*About this exercise:*
I need each line of the entries below that includes the string "CommonParameters".

++++ Data

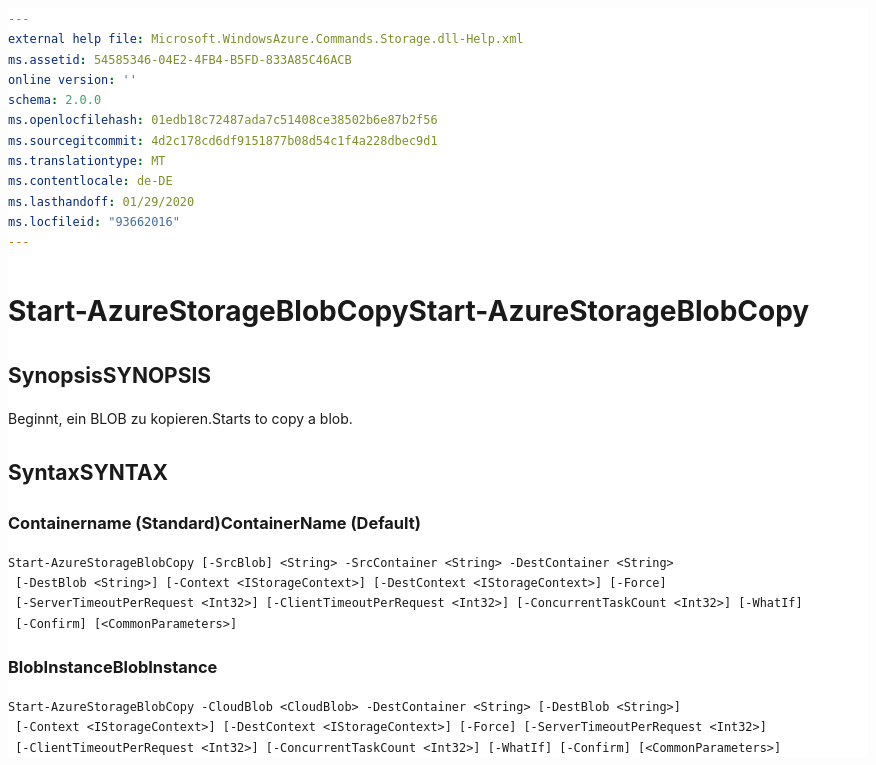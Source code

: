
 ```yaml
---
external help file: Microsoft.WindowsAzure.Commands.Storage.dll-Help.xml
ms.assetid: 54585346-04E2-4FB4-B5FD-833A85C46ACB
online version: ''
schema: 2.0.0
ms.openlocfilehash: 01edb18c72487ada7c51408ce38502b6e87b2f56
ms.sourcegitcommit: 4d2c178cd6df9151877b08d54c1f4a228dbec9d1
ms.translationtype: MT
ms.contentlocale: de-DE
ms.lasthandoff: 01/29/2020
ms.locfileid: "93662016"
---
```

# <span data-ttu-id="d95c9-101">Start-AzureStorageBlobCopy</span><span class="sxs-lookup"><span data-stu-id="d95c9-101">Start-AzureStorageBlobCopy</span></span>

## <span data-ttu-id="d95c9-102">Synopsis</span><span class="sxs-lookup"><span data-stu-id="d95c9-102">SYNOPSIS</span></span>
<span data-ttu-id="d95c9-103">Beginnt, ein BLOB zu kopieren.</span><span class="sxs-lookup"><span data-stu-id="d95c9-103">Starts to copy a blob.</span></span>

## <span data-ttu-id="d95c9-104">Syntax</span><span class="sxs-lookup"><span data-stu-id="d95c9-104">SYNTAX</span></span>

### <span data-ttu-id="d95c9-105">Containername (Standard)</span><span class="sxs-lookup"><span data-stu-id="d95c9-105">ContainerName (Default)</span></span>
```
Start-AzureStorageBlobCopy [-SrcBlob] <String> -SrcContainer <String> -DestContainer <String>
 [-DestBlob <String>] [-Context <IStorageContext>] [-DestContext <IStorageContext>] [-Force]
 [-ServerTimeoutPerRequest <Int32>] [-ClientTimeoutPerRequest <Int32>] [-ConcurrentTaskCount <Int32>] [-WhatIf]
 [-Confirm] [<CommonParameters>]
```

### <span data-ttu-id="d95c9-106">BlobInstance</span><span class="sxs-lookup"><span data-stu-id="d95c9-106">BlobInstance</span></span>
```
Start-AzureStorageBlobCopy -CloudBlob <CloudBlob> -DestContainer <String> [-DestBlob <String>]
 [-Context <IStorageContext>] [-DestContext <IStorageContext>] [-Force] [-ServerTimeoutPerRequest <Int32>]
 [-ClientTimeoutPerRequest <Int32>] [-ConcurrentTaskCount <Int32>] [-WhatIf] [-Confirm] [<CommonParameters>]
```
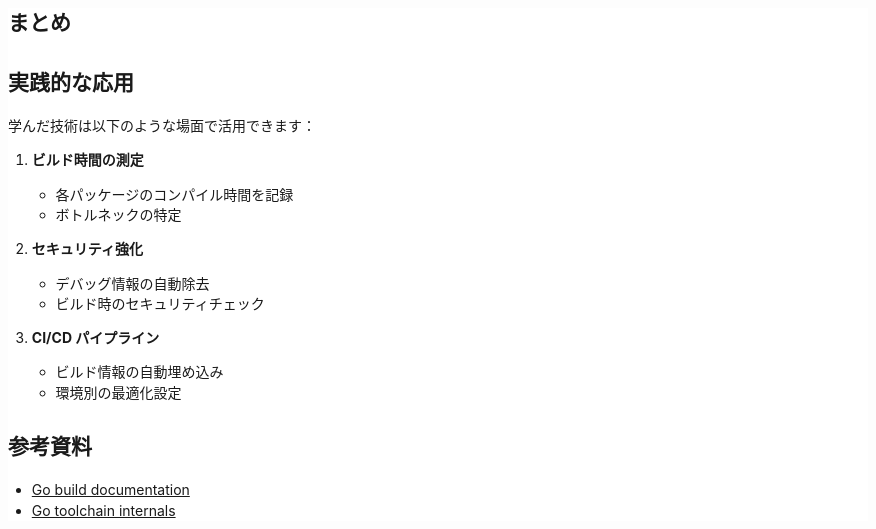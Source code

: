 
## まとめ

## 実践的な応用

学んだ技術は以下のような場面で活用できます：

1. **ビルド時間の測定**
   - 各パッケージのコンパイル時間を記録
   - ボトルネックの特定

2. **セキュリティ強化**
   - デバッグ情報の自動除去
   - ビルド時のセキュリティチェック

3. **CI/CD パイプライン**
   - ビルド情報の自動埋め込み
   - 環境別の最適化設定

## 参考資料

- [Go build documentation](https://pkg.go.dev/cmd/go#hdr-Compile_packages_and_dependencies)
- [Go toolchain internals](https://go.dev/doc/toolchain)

++++++++
++++ Data

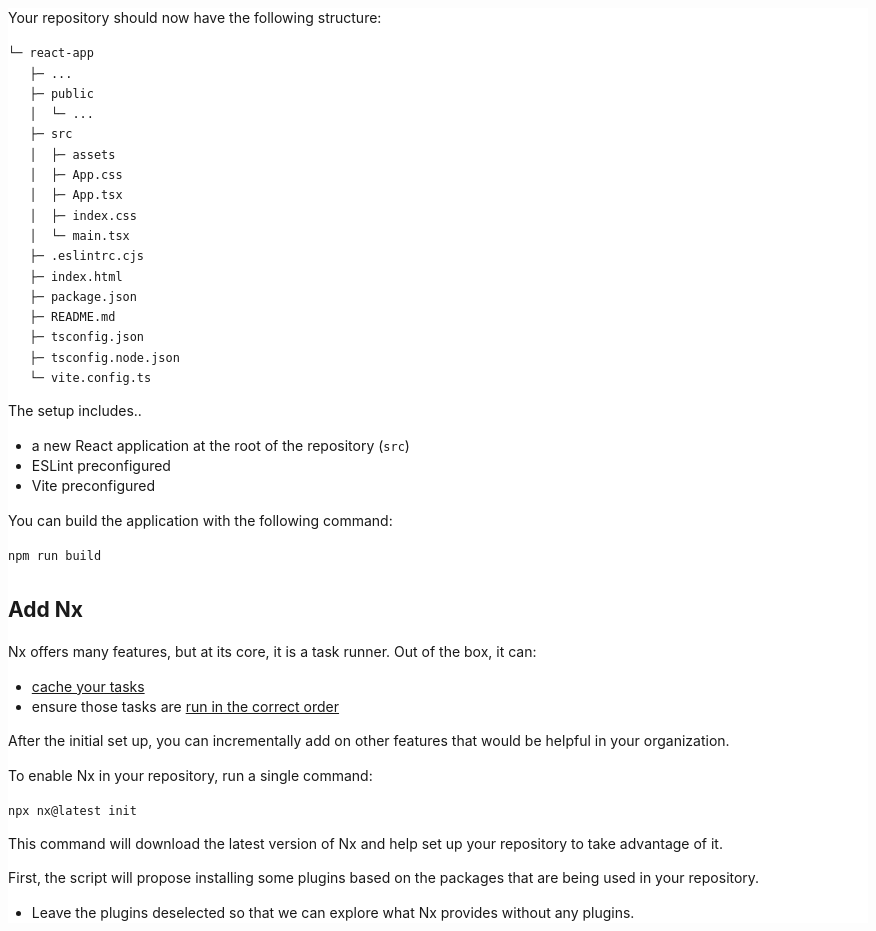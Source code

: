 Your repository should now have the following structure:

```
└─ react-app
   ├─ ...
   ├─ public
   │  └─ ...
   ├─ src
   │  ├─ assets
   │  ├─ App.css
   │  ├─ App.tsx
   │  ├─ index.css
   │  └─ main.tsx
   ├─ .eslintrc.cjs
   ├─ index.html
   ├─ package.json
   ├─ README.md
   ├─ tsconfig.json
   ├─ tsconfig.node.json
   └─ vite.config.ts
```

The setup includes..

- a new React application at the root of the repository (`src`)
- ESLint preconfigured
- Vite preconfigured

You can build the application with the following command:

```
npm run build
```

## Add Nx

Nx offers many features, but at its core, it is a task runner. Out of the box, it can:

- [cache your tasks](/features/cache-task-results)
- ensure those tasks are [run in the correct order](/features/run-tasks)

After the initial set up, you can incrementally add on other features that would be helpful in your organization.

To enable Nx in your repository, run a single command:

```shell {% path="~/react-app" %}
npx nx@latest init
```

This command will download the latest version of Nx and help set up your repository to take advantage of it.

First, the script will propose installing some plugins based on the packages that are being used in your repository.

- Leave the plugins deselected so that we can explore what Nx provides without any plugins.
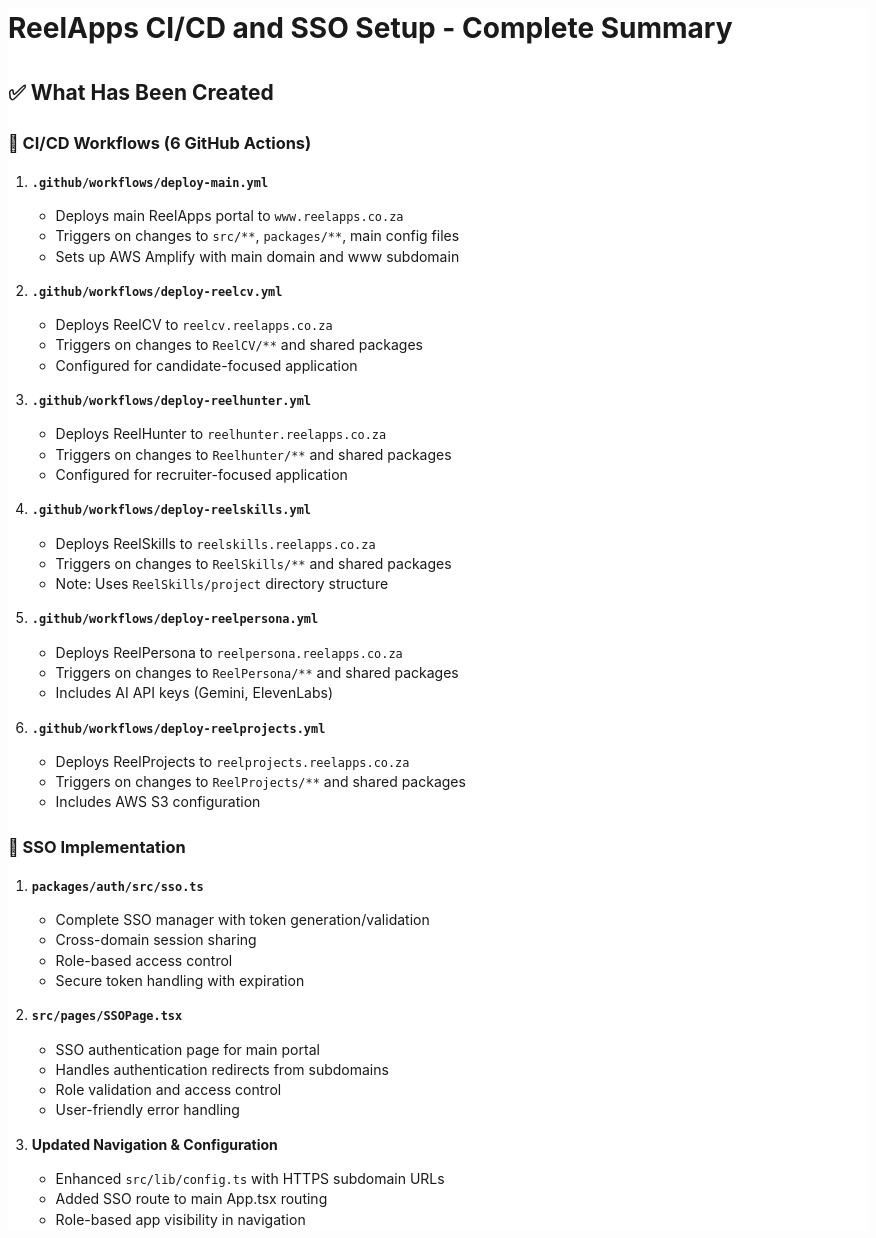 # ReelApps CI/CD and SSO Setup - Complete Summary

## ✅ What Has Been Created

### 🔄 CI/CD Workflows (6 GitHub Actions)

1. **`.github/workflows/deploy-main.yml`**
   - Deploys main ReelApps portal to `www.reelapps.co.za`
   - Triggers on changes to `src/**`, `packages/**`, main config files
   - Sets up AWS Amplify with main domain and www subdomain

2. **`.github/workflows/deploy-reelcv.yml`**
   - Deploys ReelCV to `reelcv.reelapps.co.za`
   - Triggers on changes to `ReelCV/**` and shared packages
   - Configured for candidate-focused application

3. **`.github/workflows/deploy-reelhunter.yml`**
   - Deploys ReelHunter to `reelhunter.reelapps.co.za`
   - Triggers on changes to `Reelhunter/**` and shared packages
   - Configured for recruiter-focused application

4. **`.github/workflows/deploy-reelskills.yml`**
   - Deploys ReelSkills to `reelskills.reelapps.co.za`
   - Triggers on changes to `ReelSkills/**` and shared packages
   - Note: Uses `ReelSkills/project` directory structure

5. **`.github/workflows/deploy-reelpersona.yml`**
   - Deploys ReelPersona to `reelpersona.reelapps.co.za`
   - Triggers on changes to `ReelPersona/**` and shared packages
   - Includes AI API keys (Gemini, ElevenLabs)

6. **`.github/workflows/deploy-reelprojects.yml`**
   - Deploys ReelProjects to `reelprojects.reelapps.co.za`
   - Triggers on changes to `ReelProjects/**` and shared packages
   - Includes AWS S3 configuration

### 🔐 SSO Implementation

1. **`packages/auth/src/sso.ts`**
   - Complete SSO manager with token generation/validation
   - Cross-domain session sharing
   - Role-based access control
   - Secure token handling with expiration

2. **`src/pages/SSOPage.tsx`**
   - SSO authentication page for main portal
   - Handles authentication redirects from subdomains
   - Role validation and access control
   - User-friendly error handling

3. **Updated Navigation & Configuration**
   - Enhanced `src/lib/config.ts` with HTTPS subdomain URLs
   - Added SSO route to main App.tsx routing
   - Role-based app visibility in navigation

++++++++

*Solution to the problem:*
 [-Confirm] [<CommonParameters>]
 [-ClientTimeoutPerRequest <Int32>] [-ConcurrentTaskCount <Int32>] [-WhatIf] [-Confirm] [<CommonParameters>]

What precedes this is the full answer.